A few months ago a customer filed a bug where they had a table T1 with, a float column C1 among other things, and slightly more than a million rows.

They were running a TSQL query that basically looked like the following:

select sum(C1)
from T1
where -- some conditions that filter to about 50 rows.

Every time this query was executed, they got a different result. The varying result across executions, though not ideal were somewhat accepted as the drawback of rounding error, but the fact that the sum varied by more than 20% from execution to execution was not acceptable.

One has to be very careful when computing arithmetic operations on floating point numbers, like a sum. The order in which these additions are performed matters. And actually it can matter a lot. Take this example where the first sum is 0 and the second is 507904, the percentage difference between the two sums is not only large, it's infinite.

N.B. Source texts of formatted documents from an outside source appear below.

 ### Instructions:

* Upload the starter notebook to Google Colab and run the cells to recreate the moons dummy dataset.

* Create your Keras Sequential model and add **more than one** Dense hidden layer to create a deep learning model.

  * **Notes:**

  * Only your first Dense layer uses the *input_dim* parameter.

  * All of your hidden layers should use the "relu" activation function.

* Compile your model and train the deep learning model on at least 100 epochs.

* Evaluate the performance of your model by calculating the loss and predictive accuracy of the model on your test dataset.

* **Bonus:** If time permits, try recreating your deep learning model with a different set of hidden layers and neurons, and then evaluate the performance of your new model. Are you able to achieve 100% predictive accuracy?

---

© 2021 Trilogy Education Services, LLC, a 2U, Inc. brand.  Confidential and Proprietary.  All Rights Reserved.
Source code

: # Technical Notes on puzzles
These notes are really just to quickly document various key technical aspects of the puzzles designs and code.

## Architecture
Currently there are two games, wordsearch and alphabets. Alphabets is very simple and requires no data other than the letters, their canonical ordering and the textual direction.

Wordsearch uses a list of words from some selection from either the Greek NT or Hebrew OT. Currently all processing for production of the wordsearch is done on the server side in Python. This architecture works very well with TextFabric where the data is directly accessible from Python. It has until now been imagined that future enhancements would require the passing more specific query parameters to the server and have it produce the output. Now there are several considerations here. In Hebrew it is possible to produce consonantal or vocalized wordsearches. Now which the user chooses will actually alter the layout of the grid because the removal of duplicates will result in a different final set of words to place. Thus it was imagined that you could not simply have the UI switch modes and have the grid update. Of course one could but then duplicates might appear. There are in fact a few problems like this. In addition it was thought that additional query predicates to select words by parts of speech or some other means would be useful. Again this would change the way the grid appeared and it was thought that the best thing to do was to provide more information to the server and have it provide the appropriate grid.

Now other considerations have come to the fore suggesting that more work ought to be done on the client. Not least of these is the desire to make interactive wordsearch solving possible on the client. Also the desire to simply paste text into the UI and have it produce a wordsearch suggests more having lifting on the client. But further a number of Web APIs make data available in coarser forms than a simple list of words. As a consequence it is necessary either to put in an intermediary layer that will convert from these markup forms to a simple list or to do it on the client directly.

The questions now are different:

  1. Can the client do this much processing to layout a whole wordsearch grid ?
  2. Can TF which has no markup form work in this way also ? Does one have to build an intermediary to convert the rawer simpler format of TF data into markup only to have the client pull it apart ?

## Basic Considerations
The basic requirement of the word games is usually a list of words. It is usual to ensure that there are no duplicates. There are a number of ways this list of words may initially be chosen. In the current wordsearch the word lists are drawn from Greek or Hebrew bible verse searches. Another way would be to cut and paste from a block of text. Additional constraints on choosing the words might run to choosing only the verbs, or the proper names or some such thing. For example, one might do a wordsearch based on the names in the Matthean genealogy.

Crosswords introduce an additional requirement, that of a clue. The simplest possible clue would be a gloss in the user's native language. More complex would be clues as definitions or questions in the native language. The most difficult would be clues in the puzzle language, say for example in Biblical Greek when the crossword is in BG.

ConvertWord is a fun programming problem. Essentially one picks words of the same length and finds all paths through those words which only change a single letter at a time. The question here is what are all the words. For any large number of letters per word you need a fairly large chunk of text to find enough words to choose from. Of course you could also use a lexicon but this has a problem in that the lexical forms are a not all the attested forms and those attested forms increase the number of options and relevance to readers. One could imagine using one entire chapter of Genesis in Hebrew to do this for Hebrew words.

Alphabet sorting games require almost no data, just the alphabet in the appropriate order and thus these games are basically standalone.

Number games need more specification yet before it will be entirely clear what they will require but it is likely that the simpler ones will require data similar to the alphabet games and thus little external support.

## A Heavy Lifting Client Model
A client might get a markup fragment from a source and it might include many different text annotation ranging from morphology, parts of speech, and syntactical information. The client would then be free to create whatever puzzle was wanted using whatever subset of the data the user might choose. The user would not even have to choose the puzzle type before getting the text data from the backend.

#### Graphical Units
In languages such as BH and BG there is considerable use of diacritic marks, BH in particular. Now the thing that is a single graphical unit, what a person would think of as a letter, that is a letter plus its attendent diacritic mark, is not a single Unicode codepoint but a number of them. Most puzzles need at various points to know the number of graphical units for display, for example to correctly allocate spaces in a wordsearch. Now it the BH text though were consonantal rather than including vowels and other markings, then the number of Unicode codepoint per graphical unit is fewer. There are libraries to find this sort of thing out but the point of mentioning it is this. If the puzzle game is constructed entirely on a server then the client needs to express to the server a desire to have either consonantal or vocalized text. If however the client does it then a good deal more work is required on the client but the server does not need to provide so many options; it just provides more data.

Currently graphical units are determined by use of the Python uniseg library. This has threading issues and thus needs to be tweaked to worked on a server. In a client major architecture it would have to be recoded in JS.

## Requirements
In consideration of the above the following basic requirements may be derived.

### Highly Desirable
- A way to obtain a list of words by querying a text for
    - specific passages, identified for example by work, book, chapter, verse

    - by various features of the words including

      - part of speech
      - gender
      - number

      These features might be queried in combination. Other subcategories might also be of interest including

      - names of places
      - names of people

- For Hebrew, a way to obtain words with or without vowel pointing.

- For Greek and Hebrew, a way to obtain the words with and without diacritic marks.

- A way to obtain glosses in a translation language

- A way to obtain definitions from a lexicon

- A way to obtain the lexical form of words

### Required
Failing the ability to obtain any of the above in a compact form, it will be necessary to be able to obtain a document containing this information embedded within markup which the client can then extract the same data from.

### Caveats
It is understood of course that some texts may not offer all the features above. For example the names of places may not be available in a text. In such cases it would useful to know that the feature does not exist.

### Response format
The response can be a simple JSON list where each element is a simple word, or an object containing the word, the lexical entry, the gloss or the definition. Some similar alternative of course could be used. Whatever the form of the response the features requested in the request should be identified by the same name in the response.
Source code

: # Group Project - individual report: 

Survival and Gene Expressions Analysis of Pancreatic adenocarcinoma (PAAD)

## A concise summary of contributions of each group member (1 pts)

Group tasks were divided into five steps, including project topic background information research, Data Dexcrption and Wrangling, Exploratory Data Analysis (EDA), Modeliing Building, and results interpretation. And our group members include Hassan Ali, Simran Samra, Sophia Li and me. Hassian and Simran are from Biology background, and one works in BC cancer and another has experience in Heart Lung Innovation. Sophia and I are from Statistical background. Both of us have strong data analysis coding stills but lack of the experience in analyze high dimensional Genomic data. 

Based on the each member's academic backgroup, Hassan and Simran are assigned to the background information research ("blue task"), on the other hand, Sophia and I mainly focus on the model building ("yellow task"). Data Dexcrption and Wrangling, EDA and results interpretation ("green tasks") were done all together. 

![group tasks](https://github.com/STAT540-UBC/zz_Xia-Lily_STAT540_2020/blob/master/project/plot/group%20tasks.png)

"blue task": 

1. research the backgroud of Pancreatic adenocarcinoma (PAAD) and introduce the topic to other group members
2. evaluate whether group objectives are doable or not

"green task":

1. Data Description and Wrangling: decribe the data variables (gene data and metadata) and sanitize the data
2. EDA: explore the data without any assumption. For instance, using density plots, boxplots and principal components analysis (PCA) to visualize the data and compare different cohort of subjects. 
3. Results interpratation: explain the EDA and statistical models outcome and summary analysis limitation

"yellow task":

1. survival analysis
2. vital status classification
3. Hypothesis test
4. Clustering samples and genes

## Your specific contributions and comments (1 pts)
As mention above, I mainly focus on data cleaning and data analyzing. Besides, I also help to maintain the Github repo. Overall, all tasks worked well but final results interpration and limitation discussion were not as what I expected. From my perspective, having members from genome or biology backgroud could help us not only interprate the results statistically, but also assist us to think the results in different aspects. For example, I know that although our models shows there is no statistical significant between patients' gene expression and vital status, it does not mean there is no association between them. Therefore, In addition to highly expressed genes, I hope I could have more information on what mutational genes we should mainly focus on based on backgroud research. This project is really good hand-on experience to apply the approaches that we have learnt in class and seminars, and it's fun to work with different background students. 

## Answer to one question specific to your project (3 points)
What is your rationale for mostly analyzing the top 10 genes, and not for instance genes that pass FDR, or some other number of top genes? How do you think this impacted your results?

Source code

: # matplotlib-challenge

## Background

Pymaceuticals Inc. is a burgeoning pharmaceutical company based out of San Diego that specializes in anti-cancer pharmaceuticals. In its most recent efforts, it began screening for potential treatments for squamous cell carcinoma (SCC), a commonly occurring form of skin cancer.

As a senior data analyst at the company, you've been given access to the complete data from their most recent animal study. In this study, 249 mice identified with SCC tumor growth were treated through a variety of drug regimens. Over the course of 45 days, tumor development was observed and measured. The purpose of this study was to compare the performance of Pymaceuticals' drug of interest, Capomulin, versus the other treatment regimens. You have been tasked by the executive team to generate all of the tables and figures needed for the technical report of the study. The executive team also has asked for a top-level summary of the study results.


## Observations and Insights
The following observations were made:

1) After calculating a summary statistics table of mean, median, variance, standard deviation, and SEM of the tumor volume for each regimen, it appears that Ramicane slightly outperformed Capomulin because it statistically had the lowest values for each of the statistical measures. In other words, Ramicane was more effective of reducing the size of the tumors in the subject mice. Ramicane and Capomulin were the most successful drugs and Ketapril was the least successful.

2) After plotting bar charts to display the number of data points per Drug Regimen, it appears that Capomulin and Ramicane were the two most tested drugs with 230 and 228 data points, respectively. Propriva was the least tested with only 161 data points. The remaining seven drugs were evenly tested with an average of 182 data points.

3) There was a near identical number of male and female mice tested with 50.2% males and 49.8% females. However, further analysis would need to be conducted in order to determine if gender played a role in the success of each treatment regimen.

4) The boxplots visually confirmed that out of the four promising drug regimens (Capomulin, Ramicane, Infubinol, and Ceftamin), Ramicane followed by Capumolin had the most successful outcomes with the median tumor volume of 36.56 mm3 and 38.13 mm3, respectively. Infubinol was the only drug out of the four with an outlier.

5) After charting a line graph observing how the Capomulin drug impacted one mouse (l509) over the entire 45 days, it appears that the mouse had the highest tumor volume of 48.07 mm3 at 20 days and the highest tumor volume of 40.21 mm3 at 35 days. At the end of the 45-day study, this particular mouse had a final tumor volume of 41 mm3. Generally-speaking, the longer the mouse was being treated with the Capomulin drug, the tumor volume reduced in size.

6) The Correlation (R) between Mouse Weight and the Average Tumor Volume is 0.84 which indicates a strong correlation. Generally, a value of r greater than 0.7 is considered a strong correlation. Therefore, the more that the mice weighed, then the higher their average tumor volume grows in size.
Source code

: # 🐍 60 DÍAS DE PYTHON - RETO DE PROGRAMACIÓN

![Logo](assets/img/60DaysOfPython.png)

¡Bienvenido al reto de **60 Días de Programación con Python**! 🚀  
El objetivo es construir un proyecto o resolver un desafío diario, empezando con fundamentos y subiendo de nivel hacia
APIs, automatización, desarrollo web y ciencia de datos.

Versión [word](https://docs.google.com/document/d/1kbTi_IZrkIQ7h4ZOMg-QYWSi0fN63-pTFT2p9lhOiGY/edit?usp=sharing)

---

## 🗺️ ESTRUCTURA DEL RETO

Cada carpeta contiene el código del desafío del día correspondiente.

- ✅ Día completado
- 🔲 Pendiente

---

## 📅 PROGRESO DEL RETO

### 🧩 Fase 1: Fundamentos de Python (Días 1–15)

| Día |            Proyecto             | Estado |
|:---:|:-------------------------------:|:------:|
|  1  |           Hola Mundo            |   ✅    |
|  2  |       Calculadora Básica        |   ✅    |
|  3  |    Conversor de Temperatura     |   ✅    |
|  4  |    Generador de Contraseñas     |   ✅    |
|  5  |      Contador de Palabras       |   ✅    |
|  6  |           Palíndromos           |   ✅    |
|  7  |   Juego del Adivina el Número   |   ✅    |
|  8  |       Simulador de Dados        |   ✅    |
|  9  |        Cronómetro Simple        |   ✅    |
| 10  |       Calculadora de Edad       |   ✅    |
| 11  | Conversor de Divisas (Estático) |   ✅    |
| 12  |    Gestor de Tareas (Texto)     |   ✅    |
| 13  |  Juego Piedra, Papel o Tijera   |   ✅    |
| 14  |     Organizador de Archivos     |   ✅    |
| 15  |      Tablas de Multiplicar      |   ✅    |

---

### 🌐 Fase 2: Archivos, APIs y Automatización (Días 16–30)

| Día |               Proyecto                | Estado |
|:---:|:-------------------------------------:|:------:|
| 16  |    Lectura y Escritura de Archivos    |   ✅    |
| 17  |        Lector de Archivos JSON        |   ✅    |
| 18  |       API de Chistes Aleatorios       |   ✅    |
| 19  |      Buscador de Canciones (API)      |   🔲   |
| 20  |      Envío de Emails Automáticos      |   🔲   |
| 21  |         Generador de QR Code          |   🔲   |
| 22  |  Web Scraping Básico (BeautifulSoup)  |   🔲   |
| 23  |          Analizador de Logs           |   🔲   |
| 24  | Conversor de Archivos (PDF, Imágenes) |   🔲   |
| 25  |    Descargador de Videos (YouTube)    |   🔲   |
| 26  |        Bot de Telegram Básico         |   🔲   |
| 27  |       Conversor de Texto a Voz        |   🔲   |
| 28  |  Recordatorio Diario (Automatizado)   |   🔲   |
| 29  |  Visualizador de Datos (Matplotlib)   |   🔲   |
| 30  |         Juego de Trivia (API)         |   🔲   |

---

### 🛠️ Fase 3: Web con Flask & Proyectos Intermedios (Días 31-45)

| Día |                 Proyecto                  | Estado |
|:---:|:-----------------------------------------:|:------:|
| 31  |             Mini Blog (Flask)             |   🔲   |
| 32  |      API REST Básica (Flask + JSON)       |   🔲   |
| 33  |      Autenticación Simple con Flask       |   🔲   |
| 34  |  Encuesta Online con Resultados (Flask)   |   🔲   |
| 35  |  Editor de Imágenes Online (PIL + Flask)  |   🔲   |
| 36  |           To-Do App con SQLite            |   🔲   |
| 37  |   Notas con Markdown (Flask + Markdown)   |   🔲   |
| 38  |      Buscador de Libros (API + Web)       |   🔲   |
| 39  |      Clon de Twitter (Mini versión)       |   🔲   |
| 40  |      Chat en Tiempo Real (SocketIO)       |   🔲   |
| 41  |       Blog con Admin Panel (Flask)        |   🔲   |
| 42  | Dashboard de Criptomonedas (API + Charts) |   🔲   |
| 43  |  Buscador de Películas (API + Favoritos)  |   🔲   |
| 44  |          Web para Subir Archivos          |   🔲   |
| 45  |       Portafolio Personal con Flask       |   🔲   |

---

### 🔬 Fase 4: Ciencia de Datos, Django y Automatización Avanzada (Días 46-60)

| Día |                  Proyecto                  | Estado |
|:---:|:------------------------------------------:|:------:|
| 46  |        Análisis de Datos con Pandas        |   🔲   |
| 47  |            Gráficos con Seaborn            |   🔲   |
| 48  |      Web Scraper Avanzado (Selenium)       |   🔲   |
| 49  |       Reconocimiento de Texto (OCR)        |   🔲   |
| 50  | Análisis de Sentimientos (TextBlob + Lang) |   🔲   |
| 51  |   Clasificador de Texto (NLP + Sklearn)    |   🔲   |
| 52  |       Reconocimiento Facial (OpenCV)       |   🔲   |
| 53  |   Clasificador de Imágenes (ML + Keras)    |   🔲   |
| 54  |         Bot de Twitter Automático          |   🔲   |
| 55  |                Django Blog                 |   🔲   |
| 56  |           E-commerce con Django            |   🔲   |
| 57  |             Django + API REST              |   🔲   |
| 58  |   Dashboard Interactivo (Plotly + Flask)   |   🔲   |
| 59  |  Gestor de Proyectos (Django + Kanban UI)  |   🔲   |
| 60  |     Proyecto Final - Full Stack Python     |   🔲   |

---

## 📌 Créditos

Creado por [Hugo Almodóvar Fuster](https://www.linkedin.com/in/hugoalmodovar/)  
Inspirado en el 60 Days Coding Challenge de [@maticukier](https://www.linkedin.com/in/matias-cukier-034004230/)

DECLARE @fl FLOAT = 100000000000000000000
DECLARE @i SMALLINT = 0
WHILE (@i < 100)
BEGIN
SET @fl = @fl + CONVERT(float, 5000)
SET @i = @i + 1
END
SET @fl = @fl - 100000000000000000000
SELECT @fl
go

DECLARE @fl FLOAT = 0
DECLARE @i SMALLINT = 0
WHILE (@i < 100)
BEGIN
SET @fl = @fl + CONVERT(float, 5000)
SET @i = @i + 1
END
SET @fl = @fl + 100000000000000000000
SET @fl = @fl - 100000000000000000000
SELECT @fl
go

Yes, rounding errors can have dramatic impact on a result, and the percentage difference in the result between two executions is not bounded to 1% or 5% or even 50%. A priori, there is no limit to how large the difference can be, it only depends on how the floating point rows are distributed and in which order they are added.

Now why this matters in practice when you are just doing "select SUM(c1) From T1" is because SQL Server may parallelize your query plan to run multiple threads on multiple CPUs or cores. Each thread would scan the disk to consume rows, add them, and each intermediate aggregate would then be added to produce the final sum. Depending on the load on the system, and the exact lifetime of each thread, the order in which rows will be added can vary from one execution of this query to the next. So if rounding is expected to be important, you can turn off parallelism by using OPTION(MAXDOP 1) in your query.

Rounding is not always an issue with floating point applications. If all the rows are positive floating points, with values that have relatively the same "magnitude", not too far from each other, maybe your application doesn't care about the 10th decimal point changing between two executions. But if your data doesn't follow that nice distribution, you need to care about operation ordering.